── DATA FOR PROCESSING

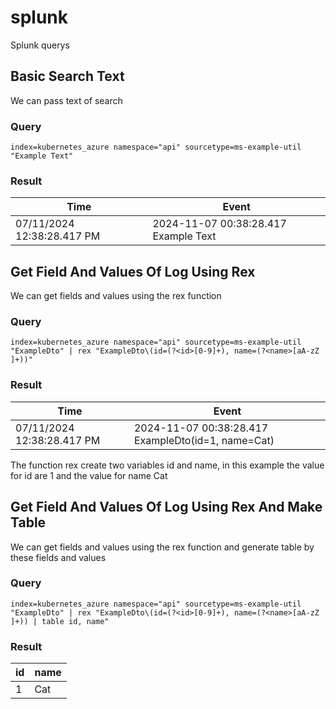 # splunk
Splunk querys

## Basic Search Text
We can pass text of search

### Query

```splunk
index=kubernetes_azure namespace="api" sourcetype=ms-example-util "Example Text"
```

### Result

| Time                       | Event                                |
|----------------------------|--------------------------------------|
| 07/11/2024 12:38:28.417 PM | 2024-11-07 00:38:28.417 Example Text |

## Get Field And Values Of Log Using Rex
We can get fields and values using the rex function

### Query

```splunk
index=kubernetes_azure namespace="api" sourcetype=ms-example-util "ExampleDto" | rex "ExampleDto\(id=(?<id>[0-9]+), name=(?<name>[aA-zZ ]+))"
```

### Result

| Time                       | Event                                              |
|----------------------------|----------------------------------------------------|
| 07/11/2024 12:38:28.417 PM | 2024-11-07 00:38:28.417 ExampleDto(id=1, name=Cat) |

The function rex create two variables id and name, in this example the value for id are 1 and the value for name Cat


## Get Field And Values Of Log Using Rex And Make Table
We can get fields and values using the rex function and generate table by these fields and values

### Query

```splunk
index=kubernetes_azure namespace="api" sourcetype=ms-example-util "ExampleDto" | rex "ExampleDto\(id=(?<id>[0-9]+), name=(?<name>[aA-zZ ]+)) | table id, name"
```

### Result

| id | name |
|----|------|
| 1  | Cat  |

────
── DATA FOR PROCESSING

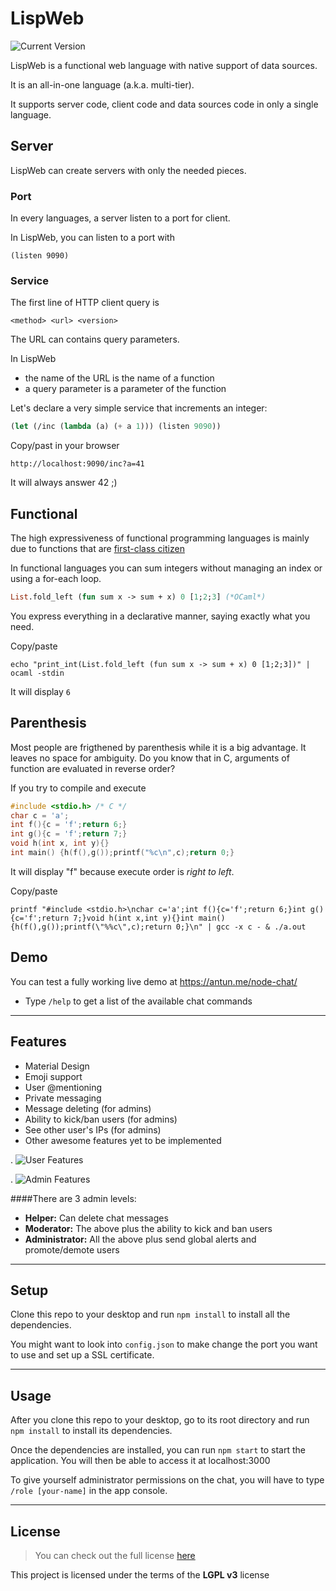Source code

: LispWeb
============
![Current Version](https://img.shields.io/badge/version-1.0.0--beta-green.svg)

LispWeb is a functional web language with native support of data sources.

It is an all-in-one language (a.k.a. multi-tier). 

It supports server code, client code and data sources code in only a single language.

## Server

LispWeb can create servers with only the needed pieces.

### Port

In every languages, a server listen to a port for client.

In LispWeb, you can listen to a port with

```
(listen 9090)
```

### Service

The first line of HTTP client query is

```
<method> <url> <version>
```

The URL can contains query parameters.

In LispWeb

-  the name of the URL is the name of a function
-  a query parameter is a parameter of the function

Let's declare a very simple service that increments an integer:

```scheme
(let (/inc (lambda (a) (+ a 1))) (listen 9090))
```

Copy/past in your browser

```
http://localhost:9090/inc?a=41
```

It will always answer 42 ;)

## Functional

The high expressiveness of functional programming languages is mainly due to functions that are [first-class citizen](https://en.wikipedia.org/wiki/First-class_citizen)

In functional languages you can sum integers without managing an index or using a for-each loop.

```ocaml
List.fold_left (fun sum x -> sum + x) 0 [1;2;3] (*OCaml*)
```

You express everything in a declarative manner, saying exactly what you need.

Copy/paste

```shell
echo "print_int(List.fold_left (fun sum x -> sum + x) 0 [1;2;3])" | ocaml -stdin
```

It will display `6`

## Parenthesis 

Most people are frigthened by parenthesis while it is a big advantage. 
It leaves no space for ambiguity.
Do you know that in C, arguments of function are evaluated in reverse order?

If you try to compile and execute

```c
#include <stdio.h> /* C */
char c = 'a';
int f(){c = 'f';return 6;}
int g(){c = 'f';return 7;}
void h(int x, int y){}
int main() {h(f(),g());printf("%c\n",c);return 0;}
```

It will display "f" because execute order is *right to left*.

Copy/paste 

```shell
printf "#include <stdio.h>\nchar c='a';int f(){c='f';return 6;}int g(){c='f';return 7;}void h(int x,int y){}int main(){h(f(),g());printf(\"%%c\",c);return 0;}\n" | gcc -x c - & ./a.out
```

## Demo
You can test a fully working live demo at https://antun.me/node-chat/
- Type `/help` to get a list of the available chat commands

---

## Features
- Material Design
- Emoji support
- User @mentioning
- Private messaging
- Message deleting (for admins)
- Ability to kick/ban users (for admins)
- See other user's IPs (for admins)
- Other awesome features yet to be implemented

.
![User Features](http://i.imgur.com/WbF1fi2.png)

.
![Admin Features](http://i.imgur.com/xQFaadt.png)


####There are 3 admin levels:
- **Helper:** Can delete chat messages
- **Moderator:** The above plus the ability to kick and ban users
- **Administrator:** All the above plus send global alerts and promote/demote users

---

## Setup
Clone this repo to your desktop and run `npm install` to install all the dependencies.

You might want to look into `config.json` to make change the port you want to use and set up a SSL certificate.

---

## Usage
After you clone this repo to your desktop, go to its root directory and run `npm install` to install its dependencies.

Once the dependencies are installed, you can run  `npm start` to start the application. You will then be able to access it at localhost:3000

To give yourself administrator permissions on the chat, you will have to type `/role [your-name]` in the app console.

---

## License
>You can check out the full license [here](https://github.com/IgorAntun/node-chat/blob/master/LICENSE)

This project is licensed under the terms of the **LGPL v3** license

────

WORK TO BE COMPLETED
Within the lines above, find those holding the word "index" and copy them.

COMPLETED EXERCISE
index=kubernetes_azure namespace="api" sourcetype=ms-example-util "Example Text"
index=kubernetes_azure namespace="api" sourcetype=ms-example-util "ExampleDto" | rex "ExampleDto\(id=(?<id>[0-9]+), name=(?<name>[aA-zZ ]+))"
index=kubernetes_azure namespace="api" sourcetype=ms-example-util "ExampleDto" | rex "ExampleDto\(id=(?<id>[0-9]+), name=(?<name>[aA-zZ ]+)) | table id, name"
In functional languages you can sum integers without managing an index or using a for-each loop.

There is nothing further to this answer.